(Record set):

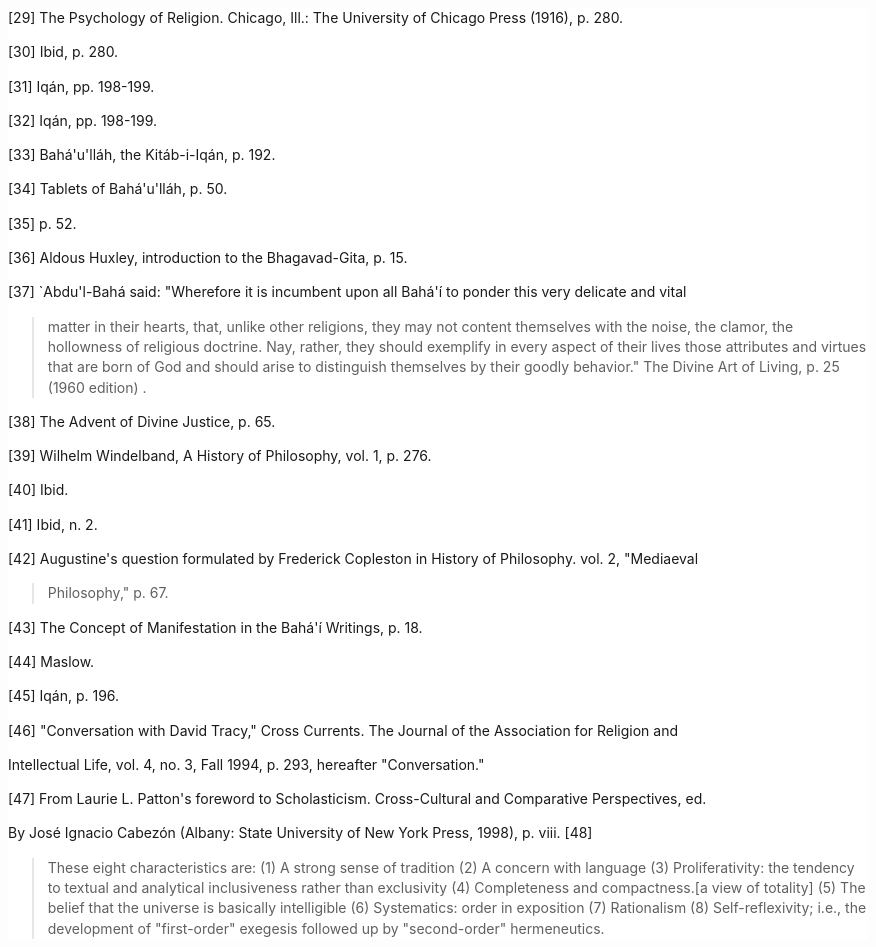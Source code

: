 \[29\] The Psychology of Religion. Chicago, Ill.: The University of Chicago Press (1916), p. 280.

\[30\] Ibid, p. 280.

\[31\] Iqán, pp. 198-199.

\[32\] Iqán, pp. 198-199.

\[33\] Bahá'u'lláh, the Kitáb-i-Iqán, p. 192.

\[34\] Tablets of Bahá'u'lláh, p. 50.

\[35\] p. 52.

\[36\] Aldous Huxley, introduction to the Bhagavad-Gita, p. 15.

\[37\] `Abdu'l-Bahá said: "Wherefore it is incumbent upon all Bahá'í to ponder this very delicate and vital

> matter in their hearts, that, unlike other religions, they may not content themselves with the noise, the
> clamor, the hollowness of religious doctrine. Nay, rather, they should exemplify in every aspect of their
> lives those attributes and virtues that are born of God and should arise to distinguish themselves by their
> goodly behavior." The Divine Art of Living, p. 25 (1960 edition) .

\[38\] The Advent of Divine Justice, p. 65.

\[39\] Wilhelm Windelband, A History of Philosophy, vol. 1, p. 276.

\[40\] Ibid.

\[41\] Ibid, n. 2.

\[42\] Augustine's question formulated by Frederick Copleston in History of Philosophy. vol. 2, "Mediaeval
> Philosophy," p. 67.

\[43\] The Concept of Manifestation in the Bahá'í Writings, p. 18.

\[44\] Maslow.

\[45\] Iqán, p. 196.

\[46\] "Conversation with David Tracy," Cross Currents. The Journal of the Association for Religion and

Intellectual Life, vol. 4, no. 3, Fall 1994, p. 293, hereafter "Conversation."

\[47\] From Laurie L. Patton's foreword to Scholasticism. Cross-Cultural and Comparative Perspectives, ed.

By José Ignacio Cabezón (Albany: State University of New York Press, 1998), p. viii.
[48]

> These eight characteristics are: (1) A strong sense of tradition (2) A concern with language (3)
> Proliferativity: the tendency to textual and analytical inclusiveness rather than exclusivity (4)
> Completeness and compactness.[a view of totality] (5) The belief that the universe is basically
> intelligible (6) Systematics: order in exposition (7) Rationalism (8) Self-reflexivity; i.e., the
> development of "first-order" exegesis followed up by "second-order" hermeneutics.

(What you need to do): Locate the line that contains "Augustine's question formulated", then please quote it and every line after it to the end of the entries above, exactly and with nothing else.

(Exercise result):
\[42\] Augustine's question formulated by Frederick Copleston in History of Philosophy. vol. 2, "Mediaeval
> Philosophy," p. 67.

\[43\] The Concept of Manifestation in the Bahá'í Writings, p. 18.

\[44\] Maslow.

\[45\] Iqán, p. 196.

\[46\] "Conversation with David Tracy," Cross Currents. The Journal of the Association for Religion and

Intellectual Life, vol. 4, no. 3, Fall 1994, p. 293, hereafter "Conversation."

\[47\] From Laurie L. Patton's foreword to Scholasticism. Cross-Cultural and Comparative Perspectives, ed.

By José Ignacio Cabezón (Albany: State University of New York Press, 1998), p. viii.
[48]

> These eight characteristics are: (1) A strong sense of tradition (2) A concern with language (3)
> Proliferativity: the tendency to textual and analytical inclusiveness rather than exclusivity (4)
> Completeness and compactness.[a view of totality] (5) The belief that the universe is basically
> intelligible (6) Systematics: order in exposition (7) Rationalism (8) Self-reflexivity; i.e., the
> development of "first-order" exegesis followed up by "second-order" hermeneutics.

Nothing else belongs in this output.